Although the evolving demographic change in the Southwest may not be a 'zero-sum' situation, it, nevertheless, is clear that what is seen as a gain by the growing Chicano population is often seen as a loss by other sectors of the population.

The above examples of the growing political clout of Latinos is consonant with our representative democracy, and is only intended to show that as the Chicano population continues to grow, we may expect a similar growth in Chicano elected officials, especially in the Southwest of the country. This is what the Latino leaders are referring to when they talk about taking control of the Southwestern states through the ballot box.
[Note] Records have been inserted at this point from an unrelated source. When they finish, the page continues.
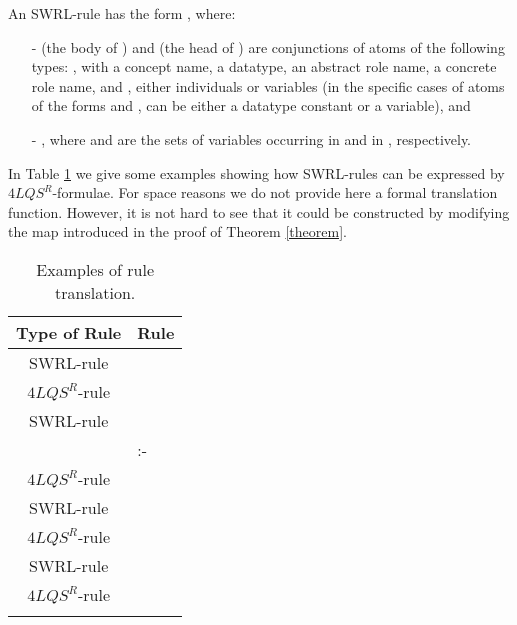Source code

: \documentclass[a4paper]{llncs}
\newcommand{\flqsr}{\ensuremath{4LQS^R}}
\begin{document}
An SWRL-rule  has the form , where:
 \begin{itemize}
 \item[-]   (the body of ) and  (the head of ) are conjunctions of atoms of the following types: ,
with  a concept name,  a datatype,  an abstract role name,  a concrete role name, and ,  either individuals or variables (in the specific cases of atoms of the forms  and ,  can be either a datatype constant or a variable), and

\newcommand{\Var}{\textit{Var}}
\item[-]
, where  and  are the sets of variables occurring in  and in , respectively.
 \end{itemize}

 In Table \ref{SWRL} we give some examples showing how SWRL-rules can be expressed by \flqsr-formulae. For space reasons we do not provide here a formal translation function. However, it is not hard to see that
it could be constructed by modifying the map  introduced in the proof of Theorem \ref{theorem}.
\newcommand{\hasParent}{\textit{hasParent}}
\newcommand{\hasBrother}{\textit{hasBrother}}
\newcommand{\hasUncle}{\textit{hasUncle}}
\newcommand{\Location}{\textit{Location}}
\newcommand{\Trauma}{\textit{Trauma}}
\newcommand{\isLocationOf}{\textit{isLocationOf}}
\newcommand{\isPartOf}{\textit{isPartOf}}
\newcommand{\Person}{\textit{Person}}
\newcommand{\hasAge}{\textit{hasAge}}
\newcommand{\Adult}{\textit{Adult}}
\newcommand{\hasLocation}{\textit{hasLocation}}
\newcommand{\hasRegion}{\textit{hasRegion}}
\newcommand{\Region}{\textit{Region}}
{\small
\begin{longtable}{|c|>{\centering\arraybackslash}m{10cm}|}
\hline
Type of Rule & Rule\\
\hline
SWRL-rule &   \\
\flqsr-rule & \\
\hline
SWRL-rule &   \\
       & :-  \\
\flqsr-rule & \\
\hline
SWRL-rule &   \\
\flqsr-rule & \\
\hline
SWRL-rule &   \\
\flqsr-rule & \\
\hline
\caption{ Examples of rule translation.}\label{SWRL}
\end{longtable}}
\end{document}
Current demographic data indicate that the process of Chicano growth in the Southwest will be rapid if current trends continue. In Arizona and Texas, the Mexican national/ethnic population could reach majority status by the middle of this century. In California and New Mexico, it could rise to more than 45 percent. In Nevada and Utah, it could rise to more than one-third of the population, and in Colorado to more than one-fourth of the population.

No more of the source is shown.